Rendered images with source text

**********

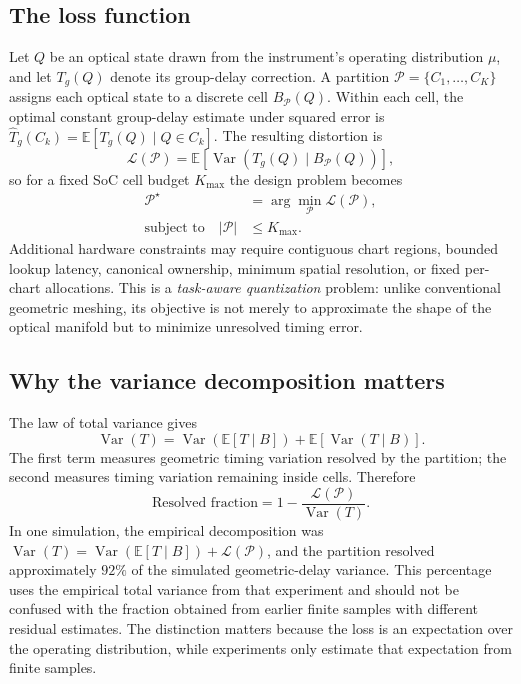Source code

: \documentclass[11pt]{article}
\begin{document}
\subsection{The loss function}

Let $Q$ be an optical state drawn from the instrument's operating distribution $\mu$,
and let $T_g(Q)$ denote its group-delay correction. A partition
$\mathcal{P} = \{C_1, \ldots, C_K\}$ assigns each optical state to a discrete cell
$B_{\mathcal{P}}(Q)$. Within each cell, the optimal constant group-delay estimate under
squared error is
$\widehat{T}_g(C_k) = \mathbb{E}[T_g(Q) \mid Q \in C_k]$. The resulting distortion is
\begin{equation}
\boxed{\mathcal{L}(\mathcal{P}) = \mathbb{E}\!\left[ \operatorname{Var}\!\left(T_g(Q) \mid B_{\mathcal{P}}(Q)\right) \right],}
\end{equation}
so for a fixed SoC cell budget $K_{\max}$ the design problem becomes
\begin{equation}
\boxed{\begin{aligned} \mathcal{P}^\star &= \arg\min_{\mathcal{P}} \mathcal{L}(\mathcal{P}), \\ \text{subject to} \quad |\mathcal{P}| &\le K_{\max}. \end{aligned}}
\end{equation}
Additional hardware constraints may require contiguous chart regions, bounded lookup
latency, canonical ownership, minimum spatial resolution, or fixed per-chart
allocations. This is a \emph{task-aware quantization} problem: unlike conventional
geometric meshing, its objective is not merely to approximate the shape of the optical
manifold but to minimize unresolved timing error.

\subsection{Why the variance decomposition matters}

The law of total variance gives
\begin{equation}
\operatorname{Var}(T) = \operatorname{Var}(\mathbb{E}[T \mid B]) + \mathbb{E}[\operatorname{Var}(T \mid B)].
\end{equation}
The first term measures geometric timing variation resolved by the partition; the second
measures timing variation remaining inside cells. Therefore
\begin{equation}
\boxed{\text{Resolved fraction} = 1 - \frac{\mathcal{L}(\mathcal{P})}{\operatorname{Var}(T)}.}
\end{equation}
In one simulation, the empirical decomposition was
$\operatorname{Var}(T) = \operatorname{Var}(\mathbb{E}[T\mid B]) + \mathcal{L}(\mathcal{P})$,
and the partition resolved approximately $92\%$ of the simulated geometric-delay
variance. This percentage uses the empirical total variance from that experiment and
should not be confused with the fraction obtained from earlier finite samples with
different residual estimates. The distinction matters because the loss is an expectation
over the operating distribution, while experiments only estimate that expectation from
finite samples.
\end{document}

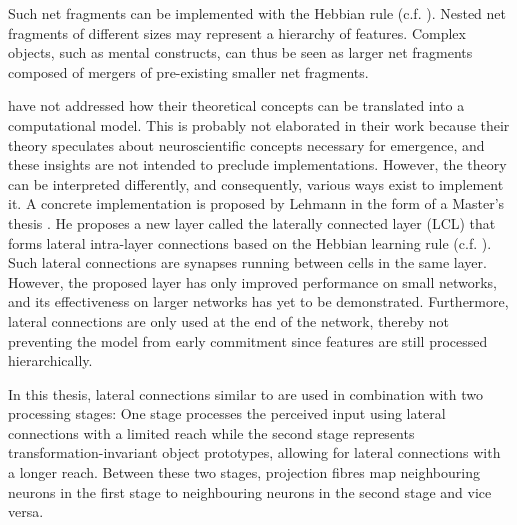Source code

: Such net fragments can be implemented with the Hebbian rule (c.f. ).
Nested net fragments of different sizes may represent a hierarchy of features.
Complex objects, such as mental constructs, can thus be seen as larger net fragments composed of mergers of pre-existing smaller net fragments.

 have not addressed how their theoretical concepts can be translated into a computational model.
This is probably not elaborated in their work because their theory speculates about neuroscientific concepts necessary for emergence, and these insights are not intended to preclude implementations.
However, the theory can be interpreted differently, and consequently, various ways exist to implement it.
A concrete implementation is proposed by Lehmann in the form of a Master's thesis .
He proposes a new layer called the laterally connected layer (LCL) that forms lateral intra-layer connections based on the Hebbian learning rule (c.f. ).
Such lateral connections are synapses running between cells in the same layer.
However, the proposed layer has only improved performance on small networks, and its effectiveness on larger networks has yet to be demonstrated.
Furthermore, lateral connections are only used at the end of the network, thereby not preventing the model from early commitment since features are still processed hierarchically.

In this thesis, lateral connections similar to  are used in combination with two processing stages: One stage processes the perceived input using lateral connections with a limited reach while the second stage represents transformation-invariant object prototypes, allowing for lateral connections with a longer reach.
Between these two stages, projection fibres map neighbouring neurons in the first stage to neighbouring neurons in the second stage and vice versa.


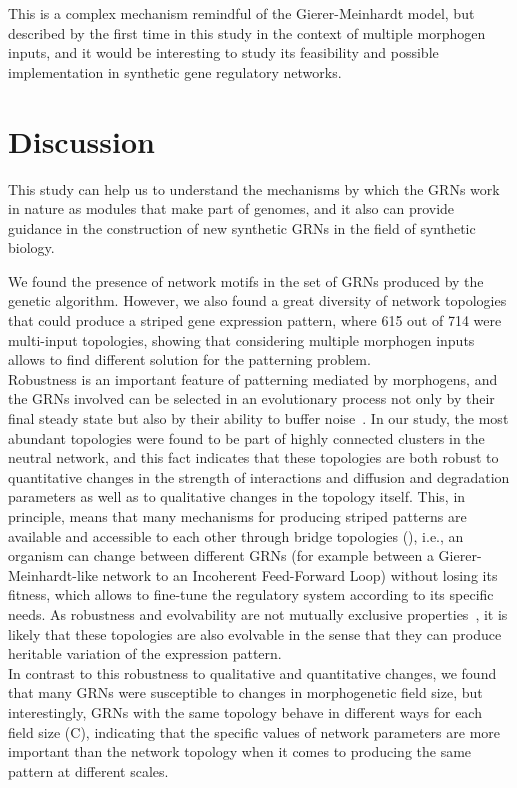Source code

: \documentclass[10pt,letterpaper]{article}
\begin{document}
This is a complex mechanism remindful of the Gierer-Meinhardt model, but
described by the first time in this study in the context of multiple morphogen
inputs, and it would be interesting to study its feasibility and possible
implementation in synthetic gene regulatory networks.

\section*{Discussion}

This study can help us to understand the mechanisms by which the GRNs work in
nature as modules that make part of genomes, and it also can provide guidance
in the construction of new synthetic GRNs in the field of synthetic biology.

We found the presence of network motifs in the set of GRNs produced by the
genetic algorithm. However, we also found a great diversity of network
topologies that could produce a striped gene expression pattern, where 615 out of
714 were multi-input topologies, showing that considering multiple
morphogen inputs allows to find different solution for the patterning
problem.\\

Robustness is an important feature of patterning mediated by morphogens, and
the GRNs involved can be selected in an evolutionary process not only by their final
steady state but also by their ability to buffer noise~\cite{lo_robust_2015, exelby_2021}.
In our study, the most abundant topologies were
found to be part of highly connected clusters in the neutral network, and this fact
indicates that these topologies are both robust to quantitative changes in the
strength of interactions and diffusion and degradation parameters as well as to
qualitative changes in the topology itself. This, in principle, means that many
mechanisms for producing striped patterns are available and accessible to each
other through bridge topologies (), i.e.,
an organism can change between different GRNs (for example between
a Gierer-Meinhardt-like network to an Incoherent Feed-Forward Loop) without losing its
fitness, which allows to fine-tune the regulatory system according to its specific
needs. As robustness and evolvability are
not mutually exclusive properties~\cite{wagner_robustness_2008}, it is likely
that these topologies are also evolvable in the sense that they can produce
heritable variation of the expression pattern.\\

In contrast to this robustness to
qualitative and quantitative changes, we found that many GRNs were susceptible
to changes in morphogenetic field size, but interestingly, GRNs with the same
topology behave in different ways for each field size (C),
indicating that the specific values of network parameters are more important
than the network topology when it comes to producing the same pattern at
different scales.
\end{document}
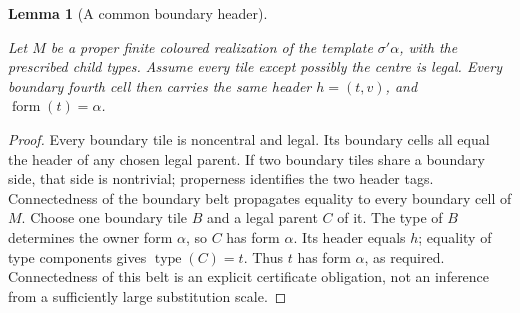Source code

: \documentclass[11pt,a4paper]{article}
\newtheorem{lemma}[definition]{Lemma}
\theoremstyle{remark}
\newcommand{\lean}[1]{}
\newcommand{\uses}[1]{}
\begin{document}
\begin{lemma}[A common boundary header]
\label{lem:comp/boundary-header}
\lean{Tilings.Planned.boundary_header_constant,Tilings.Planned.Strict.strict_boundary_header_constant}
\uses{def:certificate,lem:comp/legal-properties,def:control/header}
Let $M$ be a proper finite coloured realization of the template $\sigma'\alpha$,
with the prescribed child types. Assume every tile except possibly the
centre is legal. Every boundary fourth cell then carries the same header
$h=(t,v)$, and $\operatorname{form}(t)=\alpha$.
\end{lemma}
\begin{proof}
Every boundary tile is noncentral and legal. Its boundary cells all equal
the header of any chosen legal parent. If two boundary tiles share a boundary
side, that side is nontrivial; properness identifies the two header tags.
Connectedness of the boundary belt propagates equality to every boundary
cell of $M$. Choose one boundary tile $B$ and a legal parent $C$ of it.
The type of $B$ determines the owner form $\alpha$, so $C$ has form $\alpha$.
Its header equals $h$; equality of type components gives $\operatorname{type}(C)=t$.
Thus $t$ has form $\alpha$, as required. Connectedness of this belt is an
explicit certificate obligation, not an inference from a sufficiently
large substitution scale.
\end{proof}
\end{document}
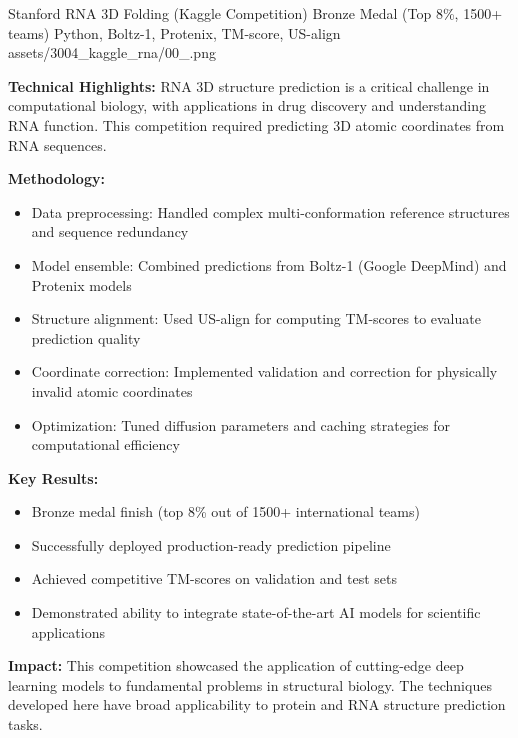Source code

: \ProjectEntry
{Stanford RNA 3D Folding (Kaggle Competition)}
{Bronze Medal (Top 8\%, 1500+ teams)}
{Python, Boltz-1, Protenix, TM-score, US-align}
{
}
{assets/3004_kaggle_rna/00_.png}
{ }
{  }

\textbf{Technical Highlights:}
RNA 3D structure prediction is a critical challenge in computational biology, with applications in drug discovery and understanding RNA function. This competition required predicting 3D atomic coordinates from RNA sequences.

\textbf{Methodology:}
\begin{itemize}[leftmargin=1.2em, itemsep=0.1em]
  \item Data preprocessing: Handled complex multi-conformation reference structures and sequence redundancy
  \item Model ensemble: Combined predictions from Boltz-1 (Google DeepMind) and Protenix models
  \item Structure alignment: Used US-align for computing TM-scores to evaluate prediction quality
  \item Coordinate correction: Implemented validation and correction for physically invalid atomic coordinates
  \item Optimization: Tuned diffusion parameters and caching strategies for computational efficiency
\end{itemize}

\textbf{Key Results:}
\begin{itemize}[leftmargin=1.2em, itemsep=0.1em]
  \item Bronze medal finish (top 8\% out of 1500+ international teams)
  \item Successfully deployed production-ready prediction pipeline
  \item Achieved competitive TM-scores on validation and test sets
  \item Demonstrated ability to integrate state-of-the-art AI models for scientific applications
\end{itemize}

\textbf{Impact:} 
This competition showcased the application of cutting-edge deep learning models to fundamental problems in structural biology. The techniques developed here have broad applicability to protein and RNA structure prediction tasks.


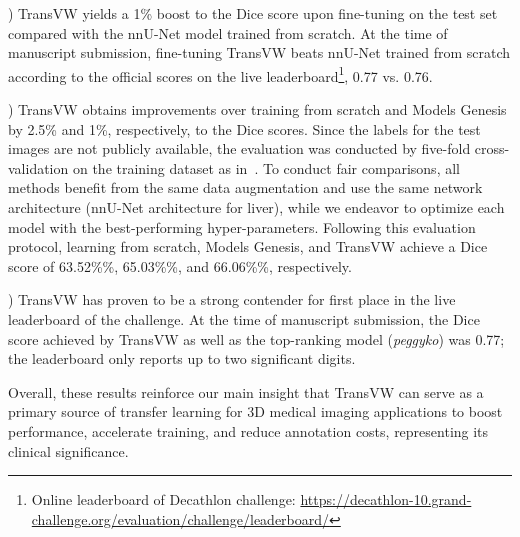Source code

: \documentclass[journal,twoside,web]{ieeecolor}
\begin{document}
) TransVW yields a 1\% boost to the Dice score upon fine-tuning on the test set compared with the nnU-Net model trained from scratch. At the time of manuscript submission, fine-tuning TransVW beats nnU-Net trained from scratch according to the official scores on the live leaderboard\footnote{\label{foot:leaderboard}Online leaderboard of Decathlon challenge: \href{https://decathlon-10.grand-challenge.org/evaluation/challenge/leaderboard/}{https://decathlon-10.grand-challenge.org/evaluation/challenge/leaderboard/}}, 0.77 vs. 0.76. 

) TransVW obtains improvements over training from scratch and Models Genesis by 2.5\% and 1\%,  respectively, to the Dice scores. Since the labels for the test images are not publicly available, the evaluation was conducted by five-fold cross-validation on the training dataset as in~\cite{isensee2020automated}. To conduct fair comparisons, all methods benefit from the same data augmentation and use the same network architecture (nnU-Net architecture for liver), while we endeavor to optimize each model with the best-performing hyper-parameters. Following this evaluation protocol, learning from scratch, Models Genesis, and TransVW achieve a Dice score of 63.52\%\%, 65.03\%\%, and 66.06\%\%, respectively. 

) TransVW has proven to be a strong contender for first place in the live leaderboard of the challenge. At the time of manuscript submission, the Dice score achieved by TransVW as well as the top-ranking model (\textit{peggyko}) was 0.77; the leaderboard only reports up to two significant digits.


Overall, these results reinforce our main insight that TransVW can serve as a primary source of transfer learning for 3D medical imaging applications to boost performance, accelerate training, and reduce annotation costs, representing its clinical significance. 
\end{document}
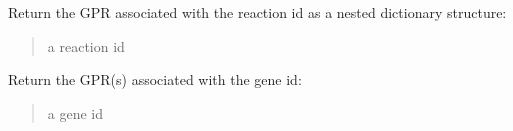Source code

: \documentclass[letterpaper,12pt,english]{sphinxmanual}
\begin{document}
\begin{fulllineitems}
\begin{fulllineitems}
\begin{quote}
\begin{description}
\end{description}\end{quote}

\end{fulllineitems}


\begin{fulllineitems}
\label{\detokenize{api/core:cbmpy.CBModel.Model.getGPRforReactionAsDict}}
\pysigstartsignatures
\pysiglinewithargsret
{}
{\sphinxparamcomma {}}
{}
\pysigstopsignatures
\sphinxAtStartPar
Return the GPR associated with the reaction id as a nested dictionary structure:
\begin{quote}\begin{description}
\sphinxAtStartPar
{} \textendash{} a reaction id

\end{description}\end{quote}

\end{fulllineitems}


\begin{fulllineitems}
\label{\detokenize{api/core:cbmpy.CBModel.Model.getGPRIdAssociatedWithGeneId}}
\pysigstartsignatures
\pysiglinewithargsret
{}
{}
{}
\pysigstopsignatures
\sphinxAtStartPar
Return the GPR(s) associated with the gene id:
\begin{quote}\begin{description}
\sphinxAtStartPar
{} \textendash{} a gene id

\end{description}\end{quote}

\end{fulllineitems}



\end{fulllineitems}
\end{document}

**********

— INSTRUCTIONS FOR THE TASK —
Please return the lines above that run from the line containing "This study can" to the line containing "a Gierer-Meinhardt-like network", inclusive, exactly and with no other lines.

— ANSWER BOX —
This study can help us to understand the mechanisms by which the GRNs work in
nature as modules that make part of genomes, and it also can provide guidance
in the construction of new synthetic GRNs in the field of synthetic biology.

We found the presence of network motifs in the set of GRNs produced by the
genetic algorithm. However, we also found a great diversity of network
topologies that could produce a striped gene expression pattern, where 615 out of
714 were multi-input topologies, showing that considering multiple
morphogen inputs allows to find different solution for the patterning
problem.\\

Robustness is an important feature of patterning mediated by morphogens, and
the GRNs involved can be selected in an evolutionary process not only by their final
steady state but also by their ability to buffer noise~\cite{lo_robust_2015, exelby_2021}.
In our study, the most abundant topologies were
found to be part of highly connected clusters in the neutral network, and this fact
indicates that these topologies are both robust to quantitative changes in the
strength of interactions and diffusion and degradation parameters as well as to
qualitative changes in the topology itself. This, in principle, means that many
mechanisms for producing striped patterns are available and accessible to each
other through bridge topologies (), i.e.,
an organism can change between different GRNs (for example between
a Gierer-Meinhardt-like network to an Incoherent Feed-Forward Loop) without losing its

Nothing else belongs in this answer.